Desolvation Penalty for Burying Hydrogen-Bonded Peptide Groups in Protein Folding

A novel analysis of the enthalpy of protein unfolding is proposed and used to test for a desolvation penalty when hydrogen-bonded peptide groups are desolvated via folding. The unfolding enthalpy has three components, (I) the change when peptide hydrogen bonds are broken and the exposed -CO and -NH groups are solvated, (2) the change when protein-protein van der Waals interactions are broken and replaced by protein-water van der Waals interactions, and (3) the change produced by the hydrophobic interaction when nonpolar groups in the protein interior (represented as a liquid hydrocarbon) are transferred to water. A key feature of the analysis is that the enthalpy change from the hydrophobic interaction goes through 0 at 22 degrees C according to the liquid hydrocarbon model.
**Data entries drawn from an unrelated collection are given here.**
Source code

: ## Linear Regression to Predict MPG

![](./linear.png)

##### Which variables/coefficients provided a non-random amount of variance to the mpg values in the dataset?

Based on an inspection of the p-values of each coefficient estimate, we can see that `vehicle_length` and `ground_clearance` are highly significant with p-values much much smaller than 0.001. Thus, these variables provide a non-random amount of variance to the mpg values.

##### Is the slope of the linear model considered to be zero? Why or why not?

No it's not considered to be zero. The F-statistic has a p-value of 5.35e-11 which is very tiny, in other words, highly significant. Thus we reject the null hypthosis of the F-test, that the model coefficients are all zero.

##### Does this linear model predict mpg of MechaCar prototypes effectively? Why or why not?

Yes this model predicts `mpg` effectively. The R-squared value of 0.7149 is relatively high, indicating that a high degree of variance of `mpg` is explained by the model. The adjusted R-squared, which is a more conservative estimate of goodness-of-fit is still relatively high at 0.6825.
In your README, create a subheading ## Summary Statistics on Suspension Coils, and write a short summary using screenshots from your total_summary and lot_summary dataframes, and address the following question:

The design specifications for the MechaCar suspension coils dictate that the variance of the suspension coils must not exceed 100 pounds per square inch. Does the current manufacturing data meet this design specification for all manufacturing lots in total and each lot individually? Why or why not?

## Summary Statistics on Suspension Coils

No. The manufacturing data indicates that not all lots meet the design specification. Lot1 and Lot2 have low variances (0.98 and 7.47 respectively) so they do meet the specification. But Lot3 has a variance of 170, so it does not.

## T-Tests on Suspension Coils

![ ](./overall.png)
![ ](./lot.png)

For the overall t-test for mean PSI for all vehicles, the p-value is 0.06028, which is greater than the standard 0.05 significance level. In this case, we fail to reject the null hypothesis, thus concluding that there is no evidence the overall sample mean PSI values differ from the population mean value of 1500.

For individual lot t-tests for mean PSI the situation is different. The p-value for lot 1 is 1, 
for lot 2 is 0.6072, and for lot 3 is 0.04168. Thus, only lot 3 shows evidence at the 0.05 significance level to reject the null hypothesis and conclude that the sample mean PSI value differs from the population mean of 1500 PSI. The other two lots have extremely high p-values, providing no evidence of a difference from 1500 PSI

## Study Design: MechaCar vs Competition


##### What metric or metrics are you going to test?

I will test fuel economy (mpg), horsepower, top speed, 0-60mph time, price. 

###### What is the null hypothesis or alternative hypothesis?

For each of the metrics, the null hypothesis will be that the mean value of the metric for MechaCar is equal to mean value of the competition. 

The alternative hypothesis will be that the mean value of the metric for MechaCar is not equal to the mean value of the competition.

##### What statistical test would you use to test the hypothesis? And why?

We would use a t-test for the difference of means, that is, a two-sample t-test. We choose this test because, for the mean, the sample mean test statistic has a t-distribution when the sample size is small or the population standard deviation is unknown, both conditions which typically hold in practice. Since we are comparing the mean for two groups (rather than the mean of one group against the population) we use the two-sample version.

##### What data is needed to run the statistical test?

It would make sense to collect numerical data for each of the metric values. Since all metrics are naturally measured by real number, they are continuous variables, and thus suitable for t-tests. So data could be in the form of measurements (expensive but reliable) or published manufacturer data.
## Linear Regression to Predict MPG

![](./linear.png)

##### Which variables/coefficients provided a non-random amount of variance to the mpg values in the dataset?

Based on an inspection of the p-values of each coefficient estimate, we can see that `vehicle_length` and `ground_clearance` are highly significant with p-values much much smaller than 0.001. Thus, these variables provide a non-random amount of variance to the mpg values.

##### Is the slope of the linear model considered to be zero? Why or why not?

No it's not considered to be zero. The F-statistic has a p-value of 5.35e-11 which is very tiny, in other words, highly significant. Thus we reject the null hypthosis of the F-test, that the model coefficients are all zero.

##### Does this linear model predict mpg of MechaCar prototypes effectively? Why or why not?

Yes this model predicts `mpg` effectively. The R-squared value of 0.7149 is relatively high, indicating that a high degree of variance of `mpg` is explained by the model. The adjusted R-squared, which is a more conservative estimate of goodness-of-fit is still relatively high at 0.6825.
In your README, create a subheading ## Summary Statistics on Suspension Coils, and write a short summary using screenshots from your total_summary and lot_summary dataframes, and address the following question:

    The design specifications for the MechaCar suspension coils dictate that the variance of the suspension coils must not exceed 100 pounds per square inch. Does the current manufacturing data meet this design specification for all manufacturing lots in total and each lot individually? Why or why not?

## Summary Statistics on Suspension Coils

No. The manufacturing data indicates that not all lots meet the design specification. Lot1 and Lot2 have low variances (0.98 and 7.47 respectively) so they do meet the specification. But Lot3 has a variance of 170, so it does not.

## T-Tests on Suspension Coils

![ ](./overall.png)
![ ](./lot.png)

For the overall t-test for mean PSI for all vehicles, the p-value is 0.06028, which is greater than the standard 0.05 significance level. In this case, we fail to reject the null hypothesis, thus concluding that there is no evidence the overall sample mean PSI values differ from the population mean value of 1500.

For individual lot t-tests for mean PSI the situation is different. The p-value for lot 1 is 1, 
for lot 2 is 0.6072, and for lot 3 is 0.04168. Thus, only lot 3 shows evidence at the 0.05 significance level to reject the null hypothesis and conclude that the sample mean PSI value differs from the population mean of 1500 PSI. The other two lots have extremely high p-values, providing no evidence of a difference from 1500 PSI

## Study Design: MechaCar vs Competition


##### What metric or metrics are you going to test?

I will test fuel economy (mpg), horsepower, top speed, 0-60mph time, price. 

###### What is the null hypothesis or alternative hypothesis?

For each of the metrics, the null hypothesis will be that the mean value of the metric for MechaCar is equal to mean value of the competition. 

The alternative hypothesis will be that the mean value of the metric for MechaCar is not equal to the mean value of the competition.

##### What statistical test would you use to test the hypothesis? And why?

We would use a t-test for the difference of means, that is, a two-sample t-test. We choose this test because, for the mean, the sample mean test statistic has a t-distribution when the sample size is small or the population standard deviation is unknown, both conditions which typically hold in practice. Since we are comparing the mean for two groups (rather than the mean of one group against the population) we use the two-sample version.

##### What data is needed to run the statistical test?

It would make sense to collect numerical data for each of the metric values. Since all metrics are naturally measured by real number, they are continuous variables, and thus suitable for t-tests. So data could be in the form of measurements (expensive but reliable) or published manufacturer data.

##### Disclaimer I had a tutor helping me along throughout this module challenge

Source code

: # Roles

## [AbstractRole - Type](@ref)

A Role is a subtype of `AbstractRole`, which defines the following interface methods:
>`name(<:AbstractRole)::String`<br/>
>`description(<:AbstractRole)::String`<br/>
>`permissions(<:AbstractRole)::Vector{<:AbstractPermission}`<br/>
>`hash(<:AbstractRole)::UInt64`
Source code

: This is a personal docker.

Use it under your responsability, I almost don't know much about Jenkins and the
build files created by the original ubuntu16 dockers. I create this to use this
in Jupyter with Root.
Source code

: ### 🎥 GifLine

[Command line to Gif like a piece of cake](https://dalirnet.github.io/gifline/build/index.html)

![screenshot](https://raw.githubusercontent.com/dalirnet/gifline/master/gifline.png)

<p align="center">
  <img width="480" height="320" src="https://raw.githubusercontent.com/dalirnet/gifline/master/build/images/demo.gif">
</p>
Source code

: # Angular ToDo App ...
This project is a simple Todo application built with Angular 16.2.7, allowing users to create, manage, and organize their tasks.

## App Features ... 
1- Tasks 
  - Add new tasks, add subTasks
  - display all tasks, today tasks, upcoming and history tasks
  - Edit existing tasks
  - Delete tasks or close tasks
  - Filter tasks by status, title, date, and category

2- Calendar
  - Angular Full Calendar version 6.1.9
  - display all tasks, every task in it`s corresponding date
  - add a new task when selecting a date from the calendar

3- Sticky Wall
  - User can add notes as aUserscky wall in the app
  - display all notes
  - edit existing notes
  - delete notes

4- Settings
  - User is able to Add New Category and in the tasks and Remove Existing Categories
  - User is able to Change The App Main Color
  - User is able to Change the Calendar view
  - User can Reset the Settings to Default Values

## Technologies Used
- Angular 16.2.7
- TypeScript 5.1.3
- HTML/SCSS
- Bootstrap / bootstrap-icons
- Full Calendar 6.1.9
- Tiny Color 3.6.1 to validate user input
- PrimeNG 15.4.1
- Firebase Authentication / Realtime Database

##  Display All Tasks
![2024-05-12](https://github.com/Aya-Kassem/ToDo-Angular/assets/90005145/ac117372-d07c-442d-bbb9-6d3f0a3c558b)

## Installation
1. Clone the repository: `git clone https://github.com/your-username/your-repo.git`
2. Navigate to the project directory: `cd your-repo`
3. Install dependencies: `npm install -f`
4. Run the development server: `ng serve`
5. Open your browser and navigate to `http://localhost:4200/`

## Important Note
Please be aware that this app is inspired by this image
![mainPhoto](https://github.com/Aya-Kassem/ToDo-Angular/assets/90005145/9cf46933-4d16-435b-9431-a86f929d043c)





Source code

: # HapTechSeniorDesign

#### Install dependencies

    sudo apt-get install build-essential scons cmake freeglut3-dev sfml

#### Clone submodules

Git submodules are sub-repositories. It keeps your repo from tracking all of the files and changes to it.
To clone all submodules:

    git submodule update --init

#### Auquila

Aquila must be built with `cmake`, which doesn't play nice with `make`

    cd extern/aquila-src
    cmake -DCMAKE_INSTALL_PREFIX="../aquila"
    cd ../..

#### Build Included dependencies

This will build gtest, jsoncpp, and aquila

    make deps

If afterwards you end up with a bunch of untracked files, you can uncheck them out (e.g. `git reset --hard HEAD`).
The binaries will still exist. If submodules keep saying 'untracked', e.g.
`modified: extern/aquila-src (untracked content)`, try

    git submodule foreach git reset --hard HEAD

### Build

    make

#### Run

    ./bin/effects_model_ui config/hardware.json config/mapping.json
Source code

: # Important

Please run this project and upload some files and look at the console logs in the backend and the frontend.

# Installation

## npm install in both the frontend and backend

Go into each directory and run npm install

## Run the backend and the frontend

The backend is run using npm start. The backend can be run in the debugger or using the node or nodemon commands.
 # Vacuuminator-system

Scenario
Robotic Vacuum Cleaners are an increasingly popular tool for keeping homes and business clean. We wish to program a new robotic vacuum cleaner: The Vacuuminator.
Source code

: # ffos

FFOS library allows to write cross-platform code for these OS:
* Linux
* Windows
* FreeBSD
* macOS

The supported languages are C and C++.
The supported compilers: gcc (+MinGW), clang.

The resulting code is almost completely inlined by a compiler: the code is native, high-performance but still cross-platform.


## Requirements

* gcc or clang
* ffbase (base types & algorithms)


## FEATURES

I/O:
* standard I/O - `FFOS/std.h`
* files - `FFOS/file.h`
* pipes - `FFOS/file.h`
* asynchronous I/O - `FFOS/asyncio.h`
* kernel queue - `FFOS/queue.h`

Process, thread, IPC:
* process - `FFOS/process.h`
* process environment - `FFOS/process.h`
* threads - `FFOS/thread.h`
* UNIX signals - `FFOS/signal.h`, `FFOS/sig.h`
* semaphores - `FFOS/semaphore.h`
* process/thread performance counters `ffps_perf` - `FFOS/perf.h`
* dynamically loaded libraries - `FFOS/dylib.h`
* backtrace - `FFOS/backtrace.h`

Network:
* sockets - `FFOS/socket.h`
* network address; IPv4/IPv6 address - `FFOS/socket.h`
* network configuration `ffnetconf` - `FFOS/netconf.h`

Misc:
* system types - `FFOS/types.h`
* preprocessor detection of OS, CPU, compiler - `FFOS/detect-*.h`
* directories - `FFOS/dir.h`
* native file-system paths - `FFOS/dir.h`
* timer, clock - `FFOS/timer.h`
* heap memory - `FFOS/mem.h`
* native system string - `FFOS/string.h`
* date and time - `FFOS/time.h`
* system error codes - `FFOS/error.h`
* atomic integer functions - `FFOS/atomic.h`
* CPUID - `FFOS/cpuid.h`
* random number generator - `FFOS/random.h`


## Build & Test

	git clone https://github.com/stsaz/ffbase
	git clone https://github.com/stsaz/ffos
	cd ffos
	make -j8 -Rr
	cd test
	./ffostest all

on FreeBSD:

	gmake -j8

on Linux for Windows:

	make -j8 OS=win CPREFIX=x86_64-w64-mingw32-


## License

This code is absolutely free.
Protein unfolding enthalpies are smaller at 22 degrees C than the enthalpy change for unfolding an alanine peptide helix. Data in the literature indicate that the van der Waals contribution to the unfolding enthalpy is considerably larger than the unfolding enthalpy itself at 22 degrees C, and therefore, a sizable desolvation penalty is predicted. Such a desolvation penalty was predicted earlier from electrostatic calculations of a stabilizing interaction between water and the hydrogen-bonded peptide group.